C'est à première vue un portefeuille mouillé. Il l'ouvre et découvre trois billets dans la poche extérieure. Gabriel a beau être pauvre, ce n'est pas un voleur. Il ouvre tous les compartiments dans l'espoir de trouver à qui appartient cet étui.

En ouvrant l'une des poches, un peu à l'écart des autres, il tombe sur un morceau de papier qui semble être une carte d'identité. Ses doigts sont engourdis par le froid mais cela ne l'arrête pas. Il la sort puis la tourne et découvre un visage admirable.

C'est une fille, elle est blonde, le visage clair et le teint éclatant. Elle a un petit nez, des tâches de rousseurs et un infime grain de beauté sur la joue droite. Elle est née le vingt-quatre mai mille-neuf-cent-vingt-quatre, un an de moins que lui. Il observe son visage, en particulier ses petits yeux ronds. Il regarde son nom, elle s'appelle Camille Martin.

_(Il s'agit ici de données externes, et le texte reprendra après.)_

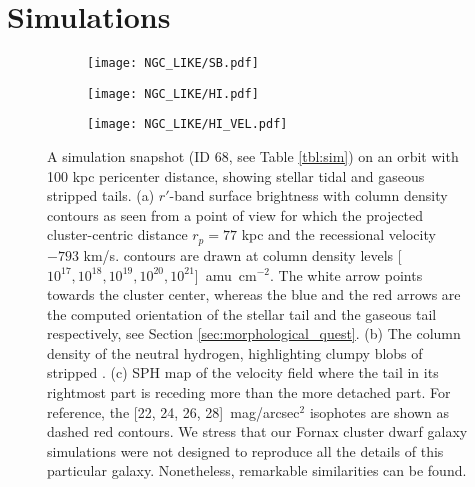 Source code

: 

\section{Simulations} \label{sec:simulations}
\begin{figure}
\centering
\begin{subfigure}[b]{0.49\textwidth}
 \centering
 \texttt{[image: NGC\_LIKE/SB.pdf]}
 \caption{}
 \label{fig:sb_arrows}
\end{subfigure}
 \hfill
  \begin{subfigure}[b]{0.5\textwidth}
  \texttt{[image: NGC\_LIKE/HI.pdf]}
  \caption{}
  \label{fig:sim_hi_density}
\end{subfigure}
\hfill
\begin{subfigure}[b]{0.5\textwidth}
  \centering
  \texttt{[image: NGC\_LIKE/HI\_VEL.pdf]}
  \caption{}
  \label{fig:sim_hi_kin}
\end{subfigure}
 \vfill
\caption{A simulation snapshot (ID 68, see Table \ref{tbl:sim}) on an orbit with 100 kpc pericenter distance, showing stellar tidal and gaseous stripped tails.
(a) $r'$-band surface brightness with \Hi{} column density contours as seen from a point of view for which the projected cluster-centric distance $r_p = 77$ kpc and the recessional velocity $-793$ km/s.
\Hi{} contours are drawn at column density levels [$10^{17}, 10^{18}, 10^{19}, 10^{20}, 10^{21}$]~amu~cm$^{-2}$. The white arrow points towards the cluster center, whereas the blue and the red arrows are the computed orientation of the stellar tail and the gaseous tail respectively, see Section \ref{sec:morphological_quest}.
(b) The column density of the neutral hydrogen, highlighting clumpy blobs of stripped \Hi{}.
(c) SPH map of the \Hi{} velocity field where the \Hi{} tail in its rightmost part is receding more than the more detached part.
For reference, the [22, 24, 26, 28]~mag/arcsec$^2$ isophotes are shown as dashed red contours.
We stress that our Fornax cluster dwarf galaxy simulations were not designed to reproduce all the details of this particular galaxy. Nonetheless, remarkable similarities can be found.}

\label{fig:selected_snapshot}
\end{figure}

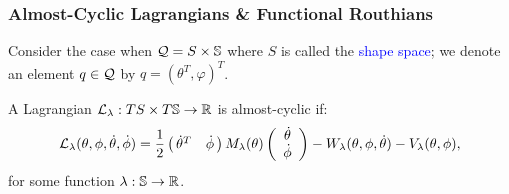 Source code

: \documentclass{beamer}
\begin{document}
\begin{frame}
  \frametitle{Almost-Cyclic Lagrangians \& Functional Routhians}
  \vspace{-1mm}

  Consider the case when $\mathcal{Q} = S \times \mathbb{S}$ where $S$ is called the \textcolor{blue}{shape space}; we denote an element $q \in \mathcal{Q}$ by $q = (\theta^T, \varphi)^T$.

  \vspace{-1mm}

  \begin{definition}
    A Lagrangian $\mathcal{L}_{\lambda} : TS \times T\mathbb{S} \to \mathbb{R}$ is \alert{almost-cyclic} if:
    \vspace{-3mm}
    \begin{align*}
      \mathcal{L}_{\lambda}(\theta, \phi, \dot \theta, \dot \phi)  =
      \frac{1}{2} \left(\!\!\begin{array}{cc}
      \dot \theta^T  &  \dot \phi
      \end{array}\!\!\right) M_{\lambda}(\theta)
      \left(\begin{array}{c}
        \dot \theta\\
        \dot \phi
      \end{array}\right) - W_{\lambda}(\theta, \phi, \dot \theta) - V_{\lambda}(\theta, \phi),
    \end{align*}
    for some function $\lambda : \mathbb{S} \to \mathbb{R}$.
  \end{definition}



\end{frame}
\end{document}
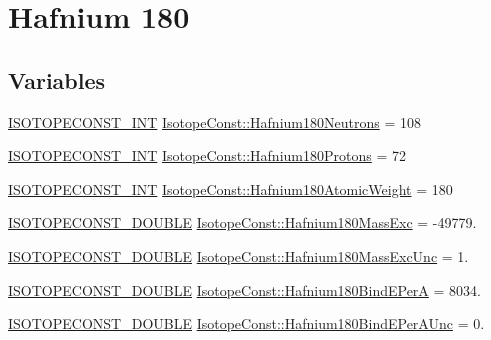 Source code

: \hypertarget{group___isotope_const-_hafnium-_hf180}{}\section{Hafnium 180}
\label{group___isotope_const-_hafnium-_hf180}
\subsection*{Variables}
\begin{DoxyCompactItemize}
\item 
\mbox{\hyperlink{group___isotope_const-_macros_ga5f18360b3e99483a35c32d789e62621c}{I\+S\+O\+T\+O\+P\+E\+C\+O\+N\+S\+T\+\_\+\+I\+NT}} \mbox{\hyperlink{group___isotope_const-_hafnium-_hf180_ga8528303f3d87fa0a5ccc6e43c4bfbafa}{Isotope\+Const\+::\+Hafnium180\+Neutrons}} = 108
\item 
\mbox{\hyperlink{group___isotope_const-_macros_ga5f18360b3e99483a35c32d789e62621c}{I\+S\+O\+T\+O\+P\+E\+C\+O\+N\+S\+T\+\_\+\+I\+NT}} \mbox{\hyperlink{group___isotope_const-_hafnium-_hf180_ga7c8d3727dd062390b370f9a8e7ae3890}{Isotope\+Const\+::\+Hafnium180\+Protons}} = 72
\item 
\mbox{\hyperlink{group___isotope_const-_macros_ga5f18360b3e99483a35c32d789e62621c}{I\+S\+O\+T\+O\+P\+E\+C\+O\+N\+S\+T\+\_\+\+I\+NT}} \mbox{\hyperlink{group___isotope_const-_hafnium-_hf180_ga313a0a02863aef8d794c3353d73aca1a}{Isotope\+Const\+::\+Hafnium180\+Atomic\+Weight}} = 180
\item 
\mbox{\hyperlink{group___isotope_const-_macros_ga8f45a7272ce02c0b4c65c44636ed719a}{I\+S\+O\+T\+O\+P\+E\+C\+O\+N\+S\+T\+\_\+\+D\+O\+U\+B\+LE}} \mbox{\hyperlink{group___isotope_const-_hafnium-_hf180_ga44e7ee1cf5d13b74932479aa06091161}{Isotope\+Const\+::\+Hafnium180\+Mass\+Exc}} = -\/49779.
\item 
\mbox{\hyperlink{group___isotope_const-_macros_ga8f45a7272ce02c0b4c65c44636ed719a}{I\+S\+O\+T\+O\+P\+E\+C\+O\+N\+S\+T\+\_\+\+D\+O\+U\+B\+LE}} \mbox{\hyperlink{group___isotope_const-_hafnium-_hf180_ga2f2ab5b9730d5cc12aef4d0c63c690c4}{Isotope\+Const\+::\+Hafnium180\+Mass\+Exc\+Unc}} = 1.
\item 
\mbox{\hyperlink{group___isotope_const-_macros_ga8f45a7272ce02c0b4c65c44636ed719a}{I\+S\+O\+T\+O\+P\+E\+C\+O\+N\+S\+T\+\_\+\+D\+O\+U\+B\+LE}} \mbox{\hyperlink{group___isotope_const-_hafnium-_hf180_ga7e222c9f539568c92e9b43df2de801fd}{Isotope\+Const\+::\+Hafnium180\+Bind\+E\+PerA}} = 8034.
\item 
\mbox{\hyperlink{group___isotope_const-_macros_ga8f45a7272ce02c0b4c65c44636ed719a}{I\+S\+O\+T\+O\+P\+E\+C\+O\+N\+S\+T\+\_\+\+D\+O\+U\+B\+LE}} \mbox{\hyperlink{group___isotope_const-_hafnium-_hf180_ga04312d7d4b01957c09fa2b333c626b57}{Isotope\+Const\+::\+Hafnium180\+Bind\+E\+Per\+A\+Unc}} = 0.

\end{DoxyCompactItemize}
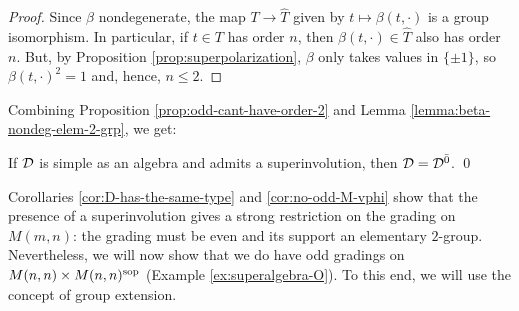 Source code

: \begin{proof}
    Since $\beta$ nondegenerate, the map $T \to \widehat T$ given by $t \mapsto \beta(t, \cdot)$ is a group isomorphism.
    In particular, if $t\in T$ has order $n$, then $\beta(t, \cdot)\in \widehat T$ also has order $n$.
    But, by Proposition \ref{prop:superpolarization}, $\beta$ only takes values in $\{ \pm 1\}$, so  $\beta(t, \cdot )^2 =1$ and, hence, $ n \leq 2$.
\end{proof}

Combining Proposition \ref{prop:odd-cant-have-order-2} and Lemma \ref{lemma:beta-nondeg-elem-2-grp}, we get:

\begin{cor}%
    If $\mathcal{D}$ is simple as an algebra and admits a superinvolution, then $\mathcal{D} = \mathcal{D}^{\bar0}$. \qed
\end{cor}


Corollaries \ref{cor:D-has-the-same-type} and \ref{cor:no-odd-M-vphi} show that the presence of a superinvolution gives a strong restriction on the grading on $M(m,n)$: the grading must be even and its support an elementary $2$-group. 
Nevertheless, we will now show that we do have odd gradings on $M(n,n)\times M(n,n)^{\mathrm{sop}}$ (Example \ref{ex:superalgebra-O}). 
To this end, we will use the concept of group extension.

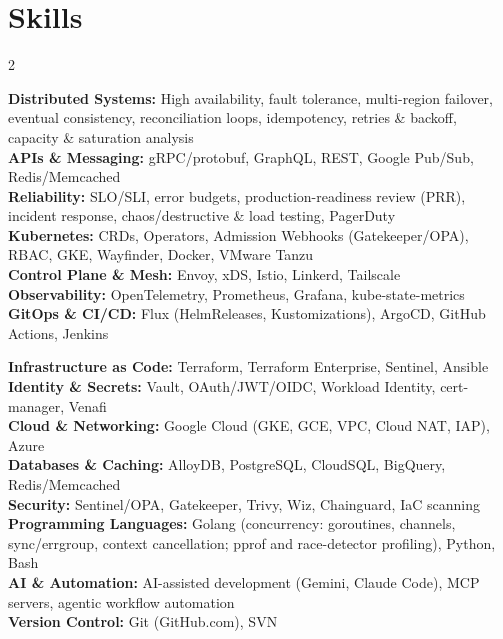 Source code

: \documentclass[11pt]{article}       %
\begin{document}
\section*{Skills}
\begin{multicols}{2}
\begin{flushleft}
\parbox{\linewidth}{\raggedright
  \textbf{Distributed Systems:} High availability, fault tolerance, multi-region failover, eventual consistency, reconciliation loops, idempotency, retries \& backoff, capacity \& saturation analysis\\
  \textbf{APIs \& Messaging:} gRPC/protobuf, GraphQL, REST, Google Pub/Sub, Redis/Memcached\\
  \textbf{Reliability:} SLO/SLI, error budgets, production-readiness review (PRR), incident response, chaos/destructive \& load testing, PagerDuty\\
  \textbf{Kubernetes:} CRDs, Operators, Admission Webhooks (Gatekeeper/OPA), RBAC, GKE, Wayfinder, Docker, VMware Tanzu\\
  \textbf{Control Plane \& Mesh:} Envoy, xDS, Istio, Linkerd, Tailscale\\
  \textbf{Observability:} OpenTelemetry, Prometheus, Grafana, kube-state-metrics\\
  \textbf{GitOps \& CI/CD:} Flux (HelmReleases, Kustomizations), ArgoCD, GitHub Actions, Jenkins\\
}
\end{flushleft}
\begin{flushright}
\parbox{\linewidth}{\raggedleft
  \textbf{Infrastructure as Code:} Terraform, Terraform Enterprise, Sentinel, Ansible\\
  \textbf{Identity \& Secrets:} Vault, OAuth/JWT/OIDC, Workload Identity, cert-manager, Venafi\\
  \textbf{Cloud \& Networking:} Google Cloud (GKE, GCE, VPC, Cloud NAT, IAP), Azure\\
  \textbf{Databases \& Caching:} AlloyDB, PostgreSQL, CloudSQL, BigQuery, Redis/Memcached\\
  \textbf{Security:} Sentinel/OPA, Gatekeeper, Trivy, Wiz, Chainguard, IaC scanning\\
  \textbf{Programming Languages:} Golang (concurrency: goroutines, channels, sync/errgroup, context cancellation; pprof and race-detector profiling), Python, Bash\\
  \textbf{AI \& Automation:} AI-assisted development (Gemini, Claude Code), MCP servers, agentic workflow automation\\
  \textbf{Version Control:} Git (GitHub.com), SVN\\
}
\end{flushright}
\end{multicols}
\end{document}
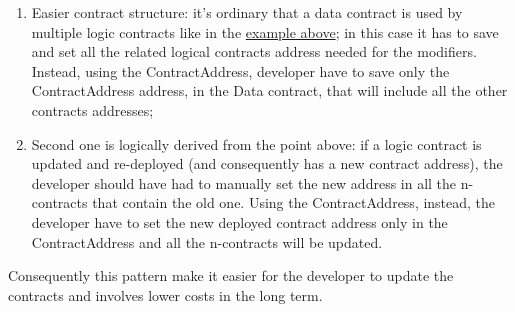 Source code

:\begin{enumerate}
	\item Easier contract structure: it's ordinary that a data contract is used by multiple logic contracts like in the \hyperref[DataLogic]{example above}; in this case it has to save and set all the related logical contracts address needed for the modifiers. Instead, using the ContractAddress, developer have to save only the ContractAddress address, in the Data contract, that will include all the other contracts addresses;
	\item Second one is logically derived from the point above: if a logic contract is updated and re-deployed (and consequently has a new contract address), the developer should have had to manually set the new address in all the n-contracts that contain the old one. Using the ContractAddress, instead, the developer have to set the new deployed contract address only in the ContractAddress and all the n-contracts will be updated.
\end{enumerate}
Consequently this pattern make it easier for the developer to update the contracts and involves lower costs in the long term.
\newpage
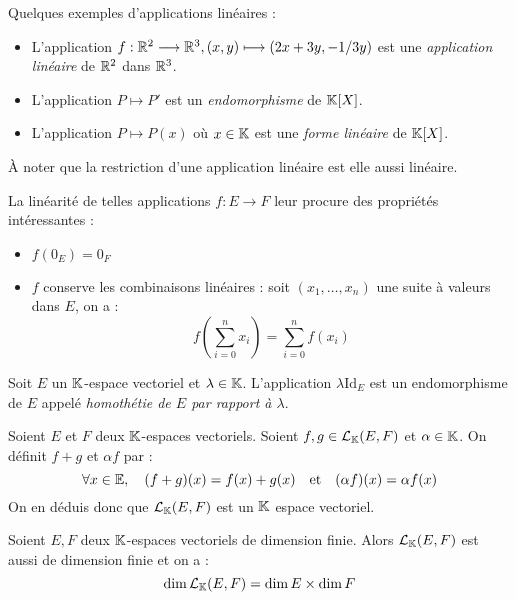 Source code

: \begin{example}
    Quelques exemples d'applications linéaires :
    \begin{itemize}
        \item L'application $f : \mathbb{R}^2 \longrightarrow \mathbb{R}^3, (x,y) \longmapsto (2x + 3y, -1/3y)$ est une \emph{application 
        linéaire} de $\mathbb{R}^2$ dans $\mathbb{R}^3$. 
        \item L'application $P \longmapsto P'$ est un \emph{endomorphisme} de $\mathbb{K}[X]$. 
        \item L'application $P \longmapsto P(x)$ où $x \in \mathbb{K}$ est une \emph{forme linéaire} de $\mathbb{K}[X]$. 
    \end{itemize}
\end{example}

\begin{remark}
    À noter que la restriction d'une application linéaire est elle aussi linéaire. 
\end{remark}

\begin{prop}
    La linéarité de telles applications $f : E \longrightarrow F$ leur procure des propriétés intéressantes : 
    \begin{itemize}
        \item $ f(0_E) = 0_F $ 
        \item $f$ conserve les combinaisons linéaires : soit $(x_1, \dots, x_n)$ une suite à valeurs dans $E$, on a :
            \[ f \left( \sum_{i=0}^{n} x_i \right) = \sum_{i=0}^{n} f(x_i) \] 
    \end{itemize}
\end{prop}

\begin{definition}[Homothétie]
    Soit $E$ un $\mathbb{K}$-espace vectoriel et $\lambda \in \mathbb{K}$. 
    L'application $ \lambda \text{Id}_E$ est un endomorphisme de $E$ appelé \emph{homothétie de $E$ par rapport à $\lambda$}. 
\end{definition}

\begin{proposition}
    Soient $E$ et $F$ deux $\mathbb{K}$-espaces vectoriels. Soient $f,g \in \mathcal{L}_{\mathbb{K}}(E,F)$ et $\alpha \in \mathbb{K}$. 
    On définit $f + g$ et $ \alpha f$ par :
        \[ \forall x \in \mathbb{E}, \quad (f+g)(x) = f(x) + g(x) \quad \text{et} \quad (\alpha f)(x) = \alpha f(x) \] 
    On en déduis donc que $ \mathcal{L}_{\mathbb{K}}(E,F)$ est un $\mathbb{K}$ espace vectoriel. 
\end{proposition}

\begin{theorem}
    Soient $E,F$ deux $\mathbb{K}$-espaces vectoriels de dimension finie. Alors 
    $ \mathcal{L}_{\mathbb{K}}(E,F)$ est aussi de dimension finie et on a :
        \[ \dim \mathcal{L}_{\mathbb{K}}(E,F) = \dim E \times \dim F \] 
\end{theorem}

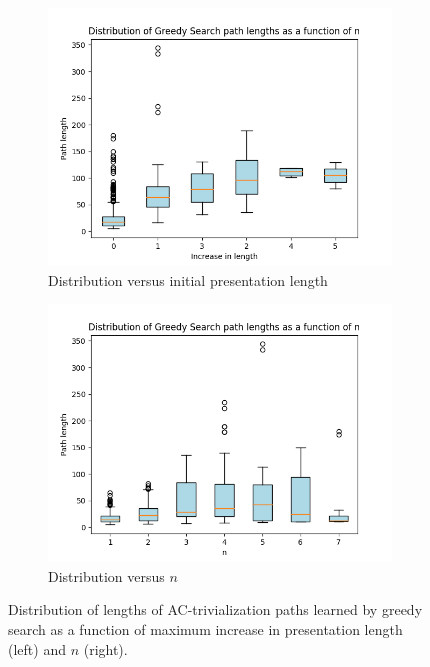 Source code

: \begin{figure}
	\centering
	\begin{subfigure}[b]{0.4\textwidth}
		\includegraphics[width=\textwidth]{fig/path_lengths_vs_length_increase.png}
		\caption{Distribution versus initial presentation length}
		\label{fig:path_lengths_vs_length_increase}
	\end{subfigure}
	\begin{subfigure}[b]{0.4\textwidth}
	\centering
		\includegraphics[width=1.1\textwidth]{fig/gs_path_lengths.png}
		\caption{Distribution versus $n$}
		\label{fig:gs_path_lengths}
	\end{subfigure}%
	\caption{Distribution of lengths of AC-trivialization paths learned by greedy search as a function of maximum increase in presentation length (left) and $n$ (right).} \label{fig:gs_path_length}
\end{figure}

L'émotion qui lui vient n'est autre que de la tristesse. Il repense à lui, à la guerre, à ce qu'il a enduré pendant cinq ans. Les terrifiantes images lui sautent au visage. Il se revoit pointer son fusil sur un innocent, encore plus jeune que lui. Une larme s'échappe de son œil et laisse place à l'ouragan. Il n'a pas pleuré depuis que Martin est mort, ça lui fait du bien. Il évacue toute sa tristesse et ce vide qu'il a depuis emmagasiné.

Il lève les yeux au ciel. Ce n'est pas un hasard, se dit-il. Il essuie ses larmes, en vérifiant que personne ne l'ait vu pleurer. Il a trouvé, il a un but maintenant. Il n'errera plus, il la retrouvera, coûte que coûte. Ce n'est pas une personne comme une autre, non.

Il a désormais trouvé lecentre de son système.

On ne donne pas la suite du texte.